Materials provided START
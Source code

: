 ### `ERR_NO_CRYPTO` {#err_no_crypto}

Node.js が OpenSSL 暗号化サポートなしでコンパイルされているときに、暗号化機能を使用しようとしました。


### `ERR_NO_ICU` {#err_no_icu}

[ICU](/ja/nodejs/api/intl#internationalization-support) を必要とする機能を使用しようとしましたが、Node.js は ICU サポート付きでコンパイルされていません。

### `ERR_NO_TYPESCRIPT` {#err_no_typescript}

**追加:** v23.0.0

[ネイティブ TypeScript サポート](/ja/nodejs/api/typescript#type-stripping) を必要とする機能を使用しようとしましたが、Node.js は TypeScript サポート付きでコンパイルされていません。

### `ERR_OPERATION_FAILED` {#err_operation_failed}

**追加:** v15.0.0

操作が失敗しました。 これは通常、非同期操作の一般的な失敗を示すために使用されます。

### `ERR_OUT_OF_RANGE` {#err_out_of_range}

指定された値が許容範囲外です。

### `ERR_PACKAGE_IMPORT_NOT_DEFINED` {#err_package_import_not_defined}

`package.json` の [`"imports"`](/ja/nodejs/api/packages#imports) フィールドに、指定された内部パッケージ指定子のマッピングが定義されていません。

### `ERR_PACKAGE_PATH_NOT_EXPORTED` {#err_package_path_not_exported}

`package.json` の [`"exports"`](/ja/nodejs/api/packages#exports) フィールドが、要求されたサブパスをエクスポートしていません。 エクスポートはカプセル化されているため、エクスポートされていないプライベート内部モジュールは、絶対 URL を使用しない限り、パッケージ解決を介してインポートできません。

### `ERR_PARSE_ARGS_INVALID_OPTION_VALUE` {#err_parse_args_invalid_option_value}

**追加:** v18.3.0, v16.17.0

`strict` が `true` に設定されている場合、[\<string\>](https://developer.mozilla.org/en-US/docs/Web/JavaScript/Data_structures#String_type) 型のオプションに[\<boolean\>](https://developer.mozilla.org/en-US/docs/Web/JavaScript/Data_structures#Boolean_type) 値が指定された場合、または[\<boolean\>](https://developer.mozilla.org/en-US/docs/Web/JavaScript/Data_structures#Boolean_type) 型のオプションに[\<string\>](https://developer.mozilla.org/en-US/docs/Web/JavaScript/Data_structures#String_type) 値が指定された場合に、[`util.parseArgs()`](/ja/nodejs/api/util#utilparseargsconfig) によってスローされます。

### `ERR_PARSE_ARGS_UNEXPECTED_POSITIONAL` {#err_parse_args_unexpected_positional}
Materials provided END
Reproduce every entry, word for word.

* [Solution to this task]
Source code

: ### `ERR_NO_CRYPTO` {#err_no_crypto}

Node.js が OpenSSL 暗号化サポートなしでコンパイルされているときに、暗号化機能を使用しようとしました。


### `ERR_NO_ICU` {#err_no_icu}

[ICU](/ja/nodejs/api/intl#internationalization-support) を必要とする機能を使用しようとしましたが、Node.js は ICU サポート付きでコンパイルされていません。

### `ERR_NO_TYPESCRIPT` {#err_no_typescript}

**追加:** v23.0.0

[ネイティブ TypeScript サポート](/ja/nodejs/api/typescript#type-stripping) を必要とする機能を使用しようとしましたが、Node.js は TypeScript サポート付きでコンパイルされていません。

### `ERR_OPERATION_FAILED` {#err_operation_failed}

**追加:** v15.0.0

操作が失敗しました。 これは通常、非同期操作の一般的な失敗を示すために使用されます。

### `ERR_OUT_OF_RANGE` {#err_out_of_range}

指定された値が許容範囲外です。

### `ERR_PACKAGE_IMPORT_NOT_DEFINED` {#err_package_import_not_defined}

`package.json` の [`"imports"`](/ja/nodejs/api/packages#imports) フィールドに、指定された内部パッケージ指定子のマッピングが定義されていません。

### `ERR_PACKAGE_PATH_NOT_EXPORTED` {#err_package_path_not_exported}

`package.json` の [`"exports"`](/ja/nodejs/api/packages#exports) フィールドが、要求されたサブパスをエクスポートしていません。 エクスポートはカプセル化されているため、エクスポートされていないプライベート内部モジュールは、絶対 URL を使用しない限り、パッケージ解決を介してインポートできません。

### `ERR_PARSE_ARGS_INVALID_OPTION_VALUE` {#err_parse_args_invalid_option_value}

**追加:** v18.3.0, v16.17.0

`strict` が `true` に設定されている場合、[\<string\>](https://developer.mozilla.org/en-US/docs/Web/JavaScript/Data_structures#String_type) 型のオプションに[\<boolean\>](https://developer.mozilla.org/en-US/docs/Web/JavaScript/Data_structures#Boolean_type) 値が指定された場合、または[\<boolean\>](https://developer.mozilla.org/en-US/docs/Web/JavaScript/Data_structures#Boolean_type) 型のオプションに[\<string\>](https://developer.mozilla.org/en-US/docs/Web/JavaScript/Data_structures#String_type) 値が指定された場合に、[`util.parseArgs()`](/ja/nodejs/api/util#utilparseargsconfig) によってスローされます。

### `ERR_PARSE_ARGS_UNEXPECTED_POSITIONAL` {#err_parse_args_unexpected_positional}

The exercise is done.